* Provided material:

*** Begin section ***

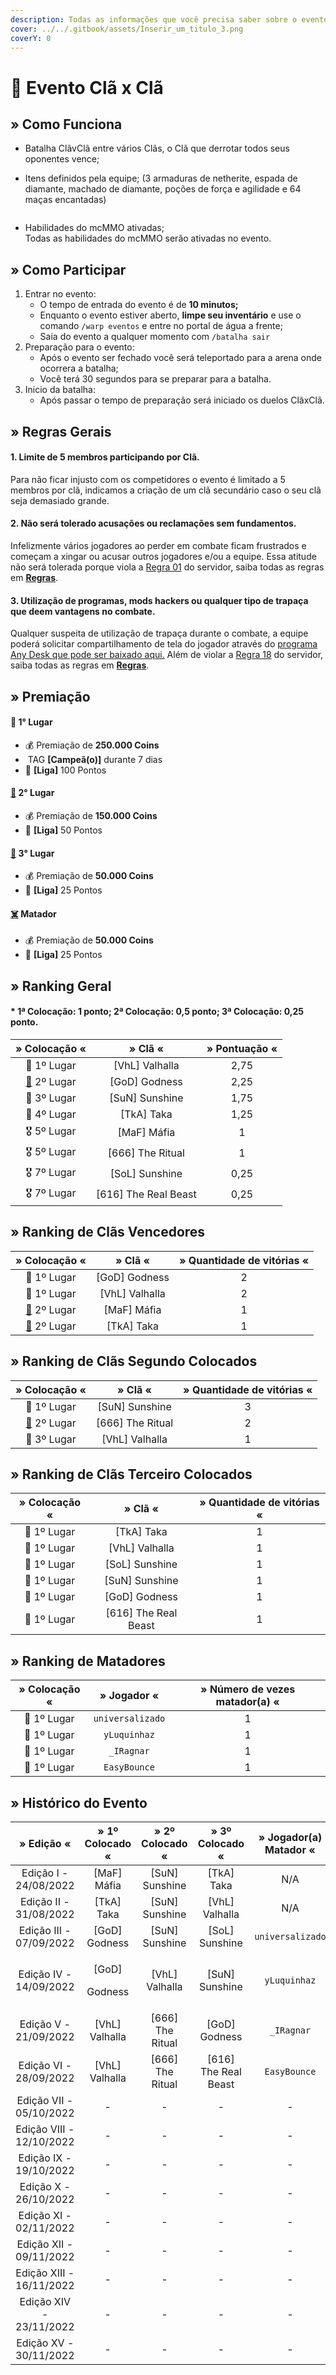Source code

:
 ```yaml
---
description: Todas as informações que você precisa saber sobre o evento semanal Clã x Clã.
cover: ../../.gitbook/assets/Inserir_um_titulo_3.png
coverY: 0
---
```


# 🔰 Evento Clã x Clã

## » Como Funciona

* Batalha ClãvClã entre vários Clãs, o Clã que derrotar todos seus oponentes vence;
*   Itens definidos pela equipe; (3 armaduras de netherite, espada de diamante, machado de diamante, poções de força e agilidade e 64 maças encantadas)

    <figure><img src="../../.gitbook/assets/image (25) (1).png" alt=""><figcaption></figcaption></figure>
* Habilidades do mcMMO ativadas;\
  Todas as habilidades do mcMMO serão ativadas no evento.

## » Como Participar

1. Entrar no evento:
   * O tempo de entrada do evento é de **10 minutos;**
   * Enquanto o evento estiver aberto, **limpe seu inventário** e use o comando `/warp eventos` e entre no portal de água a frente;
   * Saia do evento a qualquer momento com `/batalha sair`&#x20;
2. Preparação para o evento:
   * Após o evento ser fechado você será teleportado para a arena onde ocorrera a batalha;
   * Você terá 30 segundos para se preparar para a batalha.&#x20;
3. Inicio da batalha:
   * Após passar o tempo de preparação será iniciado os duelos ClãxClã.

## » Regras Gerais

#### **1**. Limite de 5 membros participando por Clã.

Para não ficar injusto com os competidores o evento é limitado a 5 membros por clã, indicamos a criação de um clã secundário caso o seu clã seja demasiado grande.

#### **2. Não será tolerado acusações ou reclamações sem fundamentos.**

Infelizmente vários jogadores ao perder em combate ficam frustrados e começam a xingar ou acusar outros jogadores e/ou a equipe. Essa atitude não será tolerada porque viola a [Regra 01](https://wiki.rederevo.com/regras/chat#01) do servidor, saiba todas as regras em [**Regras**](../../regras/).

#### **3. Utilização de programas, mods hackers ou qualquer tipo de trapaça que deem vantagens no combate.**

Qualquer suspeita de utilização de trapaça durante o combate, a equipe poderá solicitar compartilhamento de tela do jogador através do [programa Any Desk que pode ser baixado aqui.](https://anydesk.com/pt/downloads) Além de violar a [Regra 18](https://wiki.rederevo.com/regras/jogabilidade#01-7) do servidor, saiba todas as regras em [**Regras**](../../regras/).

## » Premiação

#### 🥇 **1° Lugar**

* 💰 Premiação de **250.000 Coins**
* <img src="../../.gitbook/assets/image (14) (1) (2).png" alt="" data-size="line"> TAG **\[Campeã(o)]** durante 7 dias
* 💎 **\[Liga]** 100 Pontos

#### [🥈](https://emojipedia.org/2nd-place-medal/) **2° Lugar**

* 💰 Premiação de **150.000 Coins**
* 💎 **\[Liga]** 50 Pontos

#### [🥉](https://emojipedia.org/3rd-place-medal/) **3° Lugar**

* 💰 Premiação de **50.000 Coins**
* 💎 **\[Liga]** 25 Pontos

#### [☠️](https://emojipedia.org/skull-and-crossbones/) **Matador**

* 💰 Premiação de **50.000 Coins**
* 💎 **\[Liga]** 25 Pontos

## » Ranking Geral

#### \* 1ª Colocação: 1 ponto; 2ª Colocação: 0,5 ponto; 3ª Colocação: 0,25 ponto.

|                      » Colocação «                     |        » Clã «        | » Pontuação « |
| :----------------------------------------------------: | :-------------------: | :-----------: |
|                       🥇 1º Lugar                      |    \[VhL] Valhalla    |      2,75     |
| [🥈](https://emojipedia.org/2nd-place-medal/) 2º Lugar |     \[GoD] Godness    |      2,25     |
|                       🥉 3º Lugar                      |    \[SuN] Sunshine    |      1,75     |
|                       🏅 4º Lugar                      |      \[TkA] Taka      |      1,25     |
|                       🎖 5º Lugar                      |      \[MaF] Máfia     |       1       |
|                       🎖 5º Lugar                      |   \[666] The Ritual   |       1       |
|                       🎖 7º Lugar                      |    \[SoL] Sunshine    |      0,25     |
|                       🎖 7º Lugar                      | \[616] The Real Beast |      0,25     |

## » Ranking de Clãs Vencedores

|                      » Colocação «                     |     » Clã «     | » Quantidade de vitórias « |
| :----------------------------------------------------: | :-------------: | :------------------------: |
|                       🥇 1º Lugar                      |  \[GoD] Godness |              2             |
|                       🥇 1º Lugar                      | \[VhL] Valhalla |              2             |
| [🥈](https://emojipedia.org/2nd-place-medal/) 2º Lugar |   \[MaF] Máfia  |              1             |
| [🥈](https://emojipedia.org/2nd-place-medal/) 2º Lugar |   \[TkA] Taka   |              1             |

## » Ranking de Clãs Segundo Colocados

|                      » Colocação «                     |      » Clã «      | » Quantidade de vitórias « |
| :----------------------------------------------------: | :---------------: | :------------------------: |
|                       🥇 1º Lugar                      |  \[SuN] Sunshine  |              3             |
| [🥈](https://emojipedia.org/2nd-place-medal/) 2º Lugar | \[666] The Ritual |              2             |
|                       🥉 3º Lugar                      |  \[VhL] Valhalla  |              1             |

## » Ranking de Clãs Terceiro Colocados

| » Colocação « |        » Clã «        | » Quantidade de vitórias « |
| :-----------: | :-------------------: | :------------------------: |
|  🥇 1º Lugar  |      \[TkA] Taka      |              1             |
|  🥇 1º Lugar  |    \[VhL] Valhalla    |              1             |
|  🥇 1º Lugar  |    \[SoL] Sunshine    |              1             |
|  🥇 1º Lugar  |    \[SuN] Sunshine    |              1             |
|  🥇 1º Lugar  |     \[GoD] Godness    |              1             |
|  🥇 1º Lugar  | \[616] The Real Beast |              1             |

## » Ranking de Matadores

| » Colocação « |    » Jogador «   | » Número de vezes matador(a) « |
| :-----------: | :--------------: | :----------------------------: |
|  🥇 1º Lugar  | `universalizado` |                1               |
|  🥇 1º Lugar  |   `yLuquinhaz`   |                1               |
|  🥇 1º Lugar  |    `_IRagnar`    |                1               |
|  🥇 1º Lugar  |   `EasyBounce`   |                1               |

## » Histórico do Evento

|        » Edição «        |       » 1º Colocado «       |  » 2º Colocado «  |    » 3º Colocado «    | » Jogador(a) Matador « |
| :----------------------: | :-------------------------: | :---------------: | :-------------------: | :--------------------: |
|   Edição I - 24/08/2022  |         \[MaF] Máfia        |  \[SuN] Sunshine  |      \[TkA] Taka      |           N/A          |
|  Edição II - 31/08/2022  |         \[TkA] Taka         |  \[SuN] Sunshine  |    \[VhL] Valhalla    |           N/A          |
|  Edição III - 07/09/2022 |        \[GoD] Godness       |  \[SuN] Sunshine  |    \[SoL] Sunshine    |    `universalizado`    |
|  Edição IV - 14/09/2022  | <p>[GoD] </p><p>Godness</p> |  \[VhL] Valhalla  |    \[SuN] Sunshine    |      `yLuquinhaz`      |
|   Edição V - 21/09/2022  |       \[VhL] Valhalla       | \[666] The Ritual |     \[GoD] Godness    |       `_IRagnar`       |
|  Edição VI - 28/09/2022  |       \[VhL] Valhalla       | \[666] The Ritual | \[616] The Real Beast |      `EasyBounce`      |
|  Edição VII - 05/10/2022 |              -              |         -         |           -           |            -           |
| Edição VIII - 12/10/2022 |              -              |         -         |           -           |            -           |
|  Edição IX - 19/10/2022  |              -              |         -         |           -           |            -           |
|   Edição X - 26/10/2022  |              -              |         -         |           -           |            -           |
|  Edição XI - 02/11/2022  |              -              |         -         |           -           |            -           |
|  Edição XII - 09/11/2022 |              -              |         -         |           -           |            -           |
| Edição XIII - 16/11/2022 |              -              |         -         |           -           |            -           |
|  Edição XIV - 23/11/2022 |              -              |         -         |           -           |            -           |
|  Edição XV - 30/11/2022  |              -              |         -         |           -           |            -           |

*** End section ***

* Problem details:
The reply should hold only the lines of the listing above starting at the line containing "III - 07/09/2022" and ending at the line containing "V - 21/09/2022", exactly as written.

* Solved exercise:
|  Edição III - 07/09/2022 |        \[GoD] Godness       |  \[SuN] Sunshine  |    \[SoL] Sunshine    |    `universalizado`    |
|  Edição IV - 14/09/2022  | <p>[GoD] </p><p>Godness</p> |  \[VhL] Valhalla  |    \[SuN] Sunshine    |      `yLuquinhaz`      |
|   Edição V - 21/09/2022  |       \[VhL] Valhalla       | \[666] The Ritual |     \[GoD] Godness    |       `_IRagnar`       |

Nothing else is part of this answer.